_Exercise aim_: Begin with the line in which "a proposition, so" appears and end with the final line of the entries. Retype each one exactly and add nothing.
*** Opening of Dataset records ***
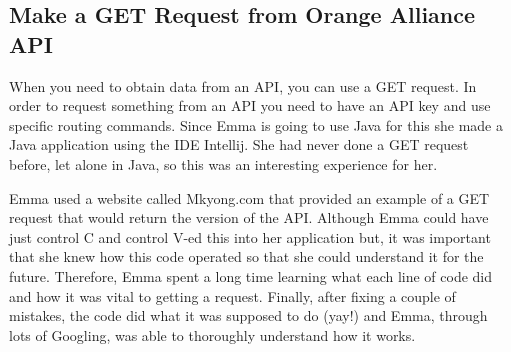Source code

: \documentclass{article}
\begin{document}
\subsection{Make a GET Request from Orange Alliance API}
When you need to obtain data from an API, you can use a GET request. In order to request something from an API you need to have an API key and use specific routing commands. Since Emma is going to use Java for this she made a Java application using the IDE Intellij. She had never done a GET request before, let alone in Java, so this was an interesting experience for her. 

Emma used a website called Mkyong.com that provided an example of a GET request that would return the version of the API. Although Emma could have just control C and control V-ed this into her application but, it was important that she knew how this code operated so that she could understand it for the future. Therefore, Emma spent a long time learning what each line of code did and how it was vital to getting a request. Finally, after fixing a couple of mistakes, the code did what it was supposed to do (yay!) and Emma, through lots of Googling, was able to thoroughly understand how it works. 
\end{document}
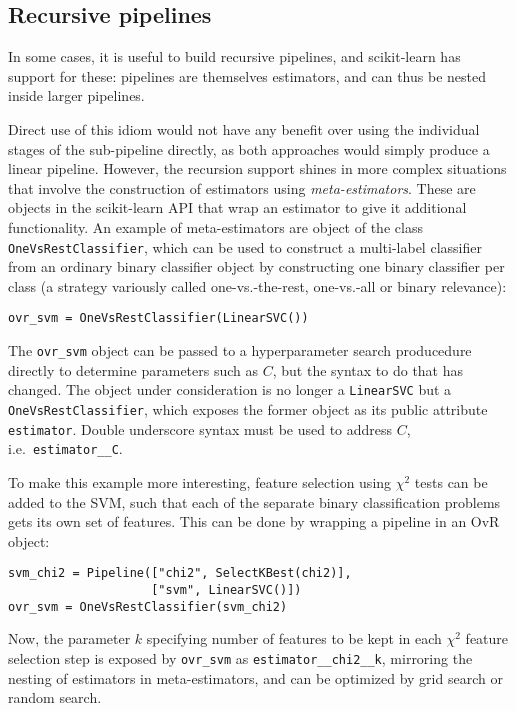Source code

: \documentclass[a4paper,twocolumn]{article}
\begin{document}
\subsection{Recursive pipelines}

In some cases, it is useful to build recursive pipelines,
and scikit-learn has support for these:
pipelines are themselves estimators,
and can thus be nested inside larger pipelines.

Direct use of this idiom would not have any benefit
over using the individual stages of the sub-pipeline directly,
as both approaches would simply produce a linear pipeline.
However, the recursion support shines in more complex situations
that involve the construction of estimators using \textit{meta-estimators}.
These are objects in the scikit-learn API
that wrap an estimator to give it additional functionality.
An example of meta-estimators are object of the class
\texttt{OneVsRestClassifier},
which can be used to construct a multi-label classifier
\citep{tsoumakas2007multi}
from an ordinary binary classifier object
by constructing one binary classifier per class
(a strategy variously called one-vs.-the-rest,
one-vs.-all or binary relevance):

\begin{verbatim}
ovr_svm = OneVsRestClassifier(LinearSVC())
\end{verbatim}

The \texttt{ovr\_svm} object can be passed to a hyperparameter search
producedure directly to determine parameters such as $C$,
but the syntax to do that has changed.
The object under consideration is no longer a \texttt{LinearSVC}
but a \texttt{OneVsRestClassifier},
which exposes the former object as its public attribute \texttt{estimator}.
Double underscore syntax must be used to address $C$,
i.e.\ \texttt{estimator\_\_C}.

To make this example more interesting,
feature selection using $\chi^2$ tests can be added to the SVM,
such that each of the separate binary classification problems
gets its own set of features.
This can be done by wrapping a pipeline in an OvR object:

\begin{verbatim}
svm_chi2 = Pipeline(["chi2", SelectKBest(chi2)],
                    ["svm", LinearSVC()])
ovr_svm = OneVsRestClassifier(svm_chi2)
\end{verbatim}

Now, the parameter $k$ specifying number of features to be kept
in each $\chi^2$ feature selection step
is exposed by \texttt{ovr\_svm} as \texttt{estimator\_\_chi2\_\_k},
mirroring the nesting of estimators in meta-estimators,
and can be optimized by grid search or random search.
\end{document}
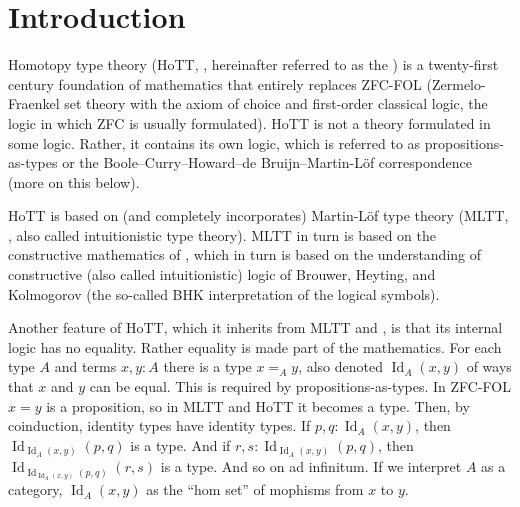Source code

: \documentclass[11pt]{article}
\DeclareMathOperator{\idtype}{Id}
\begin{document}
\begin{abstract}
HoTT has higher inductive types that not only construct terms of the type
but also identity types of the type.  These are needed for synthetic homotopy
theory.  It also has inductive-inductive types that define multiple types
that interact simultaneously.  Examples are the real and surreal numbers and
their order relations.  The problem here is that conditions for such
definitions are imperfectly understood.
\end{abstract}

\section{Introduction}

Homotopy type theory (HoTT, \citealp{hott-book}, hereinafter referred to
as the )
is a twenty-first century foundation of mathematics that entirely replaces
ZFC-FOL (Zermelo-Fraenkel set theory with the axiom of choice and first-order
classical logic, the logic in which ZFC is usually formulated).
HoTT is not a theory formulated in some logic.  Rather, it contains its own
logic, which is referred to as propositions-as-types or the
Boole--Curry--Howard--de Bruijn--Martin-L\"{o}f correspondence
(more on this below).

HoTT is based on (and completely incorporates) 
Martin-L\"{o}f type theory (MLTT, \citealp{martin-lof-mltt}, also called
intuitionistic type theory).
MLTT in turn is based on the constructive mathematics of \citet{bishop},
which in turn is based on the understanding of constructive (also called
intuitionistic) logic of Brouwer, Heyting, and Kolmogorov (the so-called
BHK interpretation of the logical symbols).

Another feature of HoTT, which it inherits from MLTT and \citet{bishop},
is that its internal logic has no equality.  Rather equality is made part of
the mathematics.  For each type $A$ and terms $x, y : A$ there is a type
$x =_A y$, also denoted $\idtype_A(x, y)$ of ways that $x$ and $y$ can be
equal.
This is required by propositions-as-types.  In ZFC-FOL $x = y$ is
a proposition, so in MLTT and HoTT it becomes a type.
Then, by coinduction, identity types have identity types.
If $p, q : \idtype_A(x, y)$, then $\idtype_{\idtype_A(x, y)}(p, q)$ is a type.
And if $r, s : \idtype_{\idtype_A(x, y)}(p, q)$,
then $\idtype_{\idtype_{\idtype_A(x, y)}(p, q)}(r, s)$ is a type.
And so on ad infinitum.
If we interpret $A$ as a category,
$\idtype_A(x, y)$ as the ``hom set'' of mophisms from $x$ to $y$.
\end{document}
*** Close of Dataset records ***
_Expected answer_:
a proposition, so in MLTT and HoTT it becomes a type.
Then, by coinduction, identity types have identity types.
If $p, q : \idtype_A(x, y)$, then $\idtype_{\idtype_A(x, y)}(p, q)$ is a type.
And if $r, s : \idtype_{\idtype_A(x, y)}(p, q)$,
then $\idtype_{\idtype_{\idtype_A(x, y)}(p, q)}(r, s)$ is a type.
And so on ad infinitum.
If we interpret $A$ as a category,
$\idtype_A(x, y)$ as the ``hom set'' of mophisms from $x$ to $y$.
\end{document}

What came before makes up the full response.